CPU Bursting
CPU bursting is a feature of SmartOS that allows hosted web applications in a zone to temporarily use more CPU cycles than is allocated to a virtual machine, providing a temporary performance boost.
Baseline vs. Cap¶
Virtual machines running SmartOS have a flexible and inflexible number of CPU cycles available at any time: baseline and cap. The CPU cap is the maximum amount of CPU cycles available to a virtual machine at any given time. The CPU baseline is a percentage of the CPU cap and is the number of CPU cycles available to it without the need to burst. When a hosted web application experiences a high volume of throughput, the virtual machine hosting the application can use CPU bursting to consume CPU cycles that exceed the baseline limit for a short period of time.

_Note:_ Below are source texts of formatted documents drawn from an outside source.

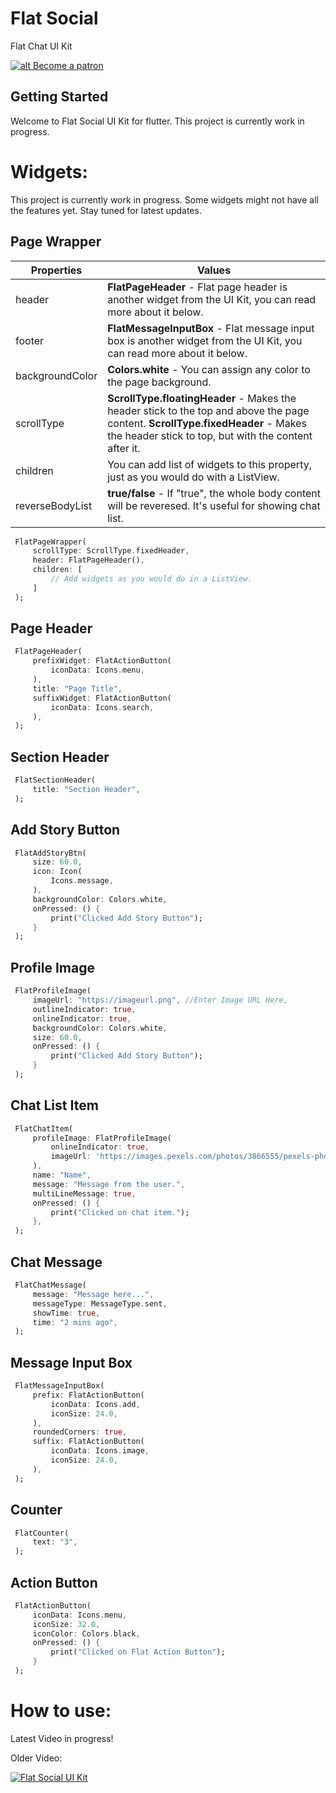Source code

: 
# Flat Social

Flat Chat UI Kit

[![alt Become a patron](https://c5.patreon.com/external/logo/become_a_patron_button.png)](https://patreon.com/akshayejh)

## Getting Started

Welcome to Flat Social UI Kit for flutter. This project is currently work in progress.

# Widgets:

This project is currently work in progress. Some widgets might not have all the features yet. Stay tuned for latest updates.

## Page Wrapper

|  Properties | Values |
| ------------ | ------------ |
| header | **FlatPageHeader** - Flat page header is another widget from the UI Kit, you can read more about it below. |
| footer | **FlatMessageInputBox** - Flat message input box is another widget from the UI Kit, you can read more about it below.  |
| backgroundColor | **Colors.white** - You can assign any color to the page background. |
| scrollType | **ScrollType.floatingHeader** - Makes the header stick to the top and above the page content. **ScrollType.fixedHeader** - Makes the header stick to top, but with the content after it. |
| children | You can add list of widgets to this property, just as you would do with a ListView. |
| reverseBodyList | **true/false** -  If "true", the whole body content will be reveresed. It's useful for showing chat list. |

   ```dart
	FlatPageWrapper(
	    scrollType: ScrollType.fixedHeader,
	    header: FlatPageHeader(),
	    children: [
		    // Add widgets as you would do in a ListView.
	    ]
	);
   ```

## Page Header

   ```dart
	FlatPageHeader(
		prefixWidget: FlatActionButton(  
			iconData: Icons.menu,  
		),
		title: "Page Title",
		suffixWidget: FlatActionButton(  
			iconData: Icons.search,  
		),
	);
   ```

## Section Header

   ```dart
	FlatSectionHeader(
		title: "Section Header",
	);
```

## Add Story Button

   ```dart
	FlatAddStoryBtn(
		size: 60.0,
		icon: Icon(
			Icons.message,
		),
		backgroundColor: Colors.white,
		onPressed: () {
			print("Clicked Add Story Button");
		}
	);
```

## Profile Image

   ```dart
	FlatProfileImage(
		imageUrl: "https://imageurl.png", //Enter Image URL Here,
		outlineIndicator: true,
		onlineIndicator: true,
		backgroundColor: Colors.white,
		size: 60.0,
		onPressed: () {
			print("Clicked Add Story Button");
		}
	);
```

## Chat List Item
   ```dart
	FlatChatItem(
		profileImage: FlatProfileImage(  
			onlineIndicator: true,  
			imageUrl: 'https://images.pexels.com/photos/3866555/pexels-photo-3866555.png?auto=compress&cs=tinysrgb&dpr=2&h=750&w=1260',  
		),  
		name: "Name",  
		message: "Message from the user.",  
		multiLineMessage: true,  
		onPressed: () {  
			print("Clicked on chat item."); 
		},
	);
```

## Chat Message
   ```dart
	FlatChatMessage(  
		message: "Message here...",  
		messageType: MessageType.sent,  
		showTime: true,  
		time: "2 mins ago",  
	);
```

## Message Input Box
   ```dart
	FlatMessageInputBox(
		prefix: FlatActionButton(  
			iconData: Icons.add,  
			iconSize: 24.0,  
		),  
		roundedCorners: true,  
		suffix: FlatActionButton(  
			iconData: Icons.image,  
			iconSize: 24.0,  
		),
	);
```

## Counter
   ```dart
	FlatCounter(
		text: "3",
	);
```

## Action Button
   ```dart
	FlatActionButton(
		iconData: Icons.menu,
		iconSize: 32.0,
		iconColor: Colors.black,
		onPressed: () {
			print("Clicked on Flat Action Button");
		}
	);
```


# How to use:

Latest Video in progress!

Older Video:

[![Flat Social UI Kit](https://i.ytimg.com/vi/0SCBr9HAH6o/hqdefault.jpg?sqp=-oaymwEZCPYBEIoBSFXyq4qpAwsIARUAAIhCGAFwAQ==&rs=AOn4CLBcsbOujCbLoz1u2unfXZ1Olx4ssA)](https://www.youtube.com/watch?v=0SCBr9HAH6o)
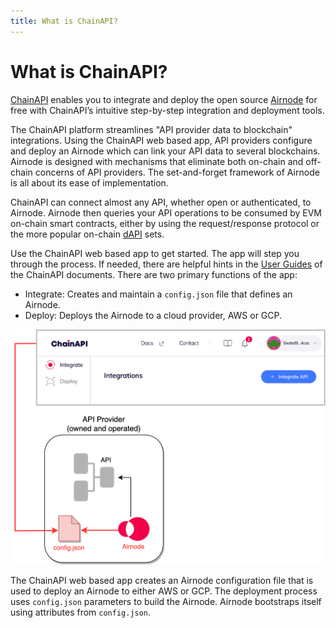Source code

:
 ```yaml
---
title: What is ChainAPI?
---
```


# What is ChainAPI?

[ChainAPI](https://chainapi.com) enables you to integrate and deploy the open
source [Airnode](https://docs.api3.org/airnode/latest/) for free with ChainAPI’s intuitive
step-by-step integration and deployment tools.

The ChainAPI platform streamlines "API provider data to blockchain" integrations.
Using the ChainAPI web based app, API providers configure and deploy an
Airnode which can link your API data to several blockchains. Airnode is designed
with mechanisms that eliminate both on-chain and off-chain concerns of API
providers. The set-and-forget framework of Airnode is all about its ease of
implementation.

ChainAPI can connect almost any API, whether open or authenticated, to Airnode.
Airnode then queries your API operations to be consumed by EVM on-chain smart
contracts, either by using the request/response protocol or the more popular
on-chain [dAPI](https://docs.api3.org/dapis/) sets.

Use the ChainAPI web based app to get started. The app will step you through the
process. If needed, there are helpful hints in the
[User Guides](guides/integrations.md) of the ChainAPI documents. There
are two primary functions of the app:

- Integrate: Creates and maintain a `config.json` file that defines an Airnode.
- Deploy: Deploys the Airnode to a cloud provider, AWS or GCP.

![Screenshot](./images/what-overview.png)

The ChainAPI web based app creates an Airnode configuration file that is used to
deploy an Airnode to either AWS or GCP. The deployment process uses
`config.json` parameters to build the Airnode. Airnode bootstraps itself using
attributes from `config.json`.
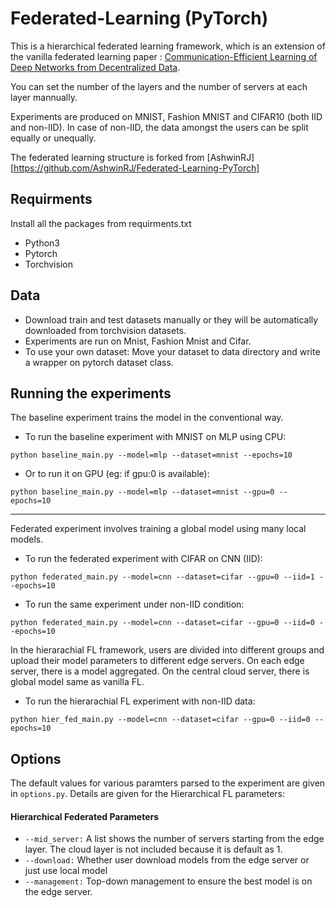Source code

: # Federated-Learning (PyTorch)

This is a hierarchical federated learning framework, which is an extension of the vanilla federated learning paper : [Communication-Efficient Learning of Deep Networks from Decentralized Data](https://arxiv.org/abs/1602.05629).

You can set the number of the layers and the number of servers at each layer mannually.

Experiments are produced on MNIST, Fashion MNIST and CIFAR10 (both IID and non-IID). In case of non-IID, the data amongst the users can be split equally or unequally.

The federated learning structure is forked from [AshwinRJ] [https://github.com/AshwinRJ/Federated-Learning-PyTorch]

## Requirments
Install all the packages from requirments.txt
* Python3
* Pytorch
* Torchvision

## Data
* Download train and test datasets manually or they will be automatically downloaded from torchvision datasets.
* Experiments are run on Mnist, Fashion Mnist and Cifar.
* To use your own dataset: Move your dataset to data directory and write a wrapper on pytorch dataset class.

## Running the experiments
The baseline experiment trains the model in the conventional way.

* To run the baseline experiment with MNIST on MLP using CPU:
```
python baseline_main.py --model=mlp --dataset=mnist --epochs=10
```
* Or to run it on GPU (eg: if gpu:0 is available):
```
python baseline_main.py --model=mlp --dataset=mnist --gpu=0 --epochs=10
```
-----

Federated experiment involves training a global model using many local models.

* To run the federated experiment with CIFAR on CNN (IID):
```
python federated_main.py --model=cnn --dataset=cifar --gpu=0 --iid=1 --epochs=10
```
* To run the same experiment under non-IID condition:
```
python federated_main.py --model=cnn --dataset=cifar --gpu=0 --iid=0 --epochs=10
```

In the hierarachial FL framework, users are divided into different groups and upload their model parameters to different edge servers. On each edge server, there is a model aggregated. On the central cloud server, there is global model same as vanilla FL. 

* To run the hierarachial FL experiment with non-IID data:
```
python hier_fed_main.py --model=cnn --dataset=cifar --gpu=0 --iid=0 --epochs=10
```

## Options
The default values for various paramters parsed to the experiment are given in ```options.py```. Details are given for the Hierarchical FL parameters:

#### Hierarchical Federated Parameters
* ```--mid_server:```      A list shows the number of servers starting from the edge layer. The cloud layer is not included because it is default as 1. 
* ```--download:```        Whether user download models from the edge server or just use local model
* ```--management:```      Top-down management to ensure the best model is on the edge server.     
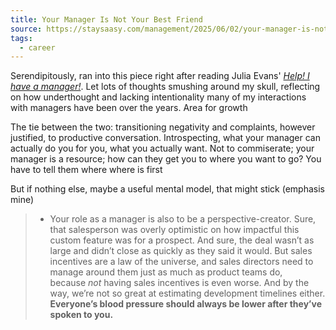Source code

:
 ```yaml
---
title: Your Manager Is Not Your Best Friend
source: https://staysaasy.com/management/2025/06/02/your-manager-is-not-your-best-friend.html
tags:
  - career
---
```

Serendipitously, ran into this piece right after reading Julia Evans' [*Help! I have a manager!*](http://wizardzines.com/zines/manager/). Let lots of thoughts smushing around my skull, reflecting on how underthought and lacking intentionality many of my interactions with managers have been over the years. Area for growth

The tie between the two: transitioning negativity and complaints, however justified, to productive conversation. Introspecting, what your manager can actually do you for you, what you actually want. Not to commiserate; your manager is a resource; how can they get you to where you want to go? You have to tell them where where is first

But if nothing else, maybe a useful mental model, that might stick (emphasis mine)

> - Your role as a manager is also to be a perspective-creator. Sure, that salesperson was overly optimistic on how impactful this custom feature was for a prospect. And sure, the deal wasn’t as large and didn’t close as quickly as they said it would. But sales incentives are a law of the universe, and sales directors need to manage around them just as much as product teams do, because _not_ having sales incentives is even worse. And by the way, we’re not so great at estimating development timelines either. **Everyone’s blood pressure should always be lower after they’ve spoken to you.**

The amount a virtual machine can burst depends on how much of the CPU resource pool is available. If only a single virtual machine in a datacenter needs to burst, it can use as many CPU cycles as is needed (up to the cap limit). If multiple virtual machines in a datacenter need to burst at the same time, they will share available cycles in the resource pool.
The amount of time a virtual machine can burst is set as a property in the global zone. If a virtual machine continues to burst past the allocated time limit, the CPU cap for that virtual machine is temporarily reduced to the value of the CPU baseline, effectively disabling bursting.
When an application is placed in a reduced cap state for bursting too long, a timer begins to countdown that determines how long the application remains in a reduced cap state. The CPU cap is reset to the original value and bursting is re-enabled once the timer counts down to zero. The amount of time a virtual machine must stay in a reduced CPU cap state is also set as a property in the global zone.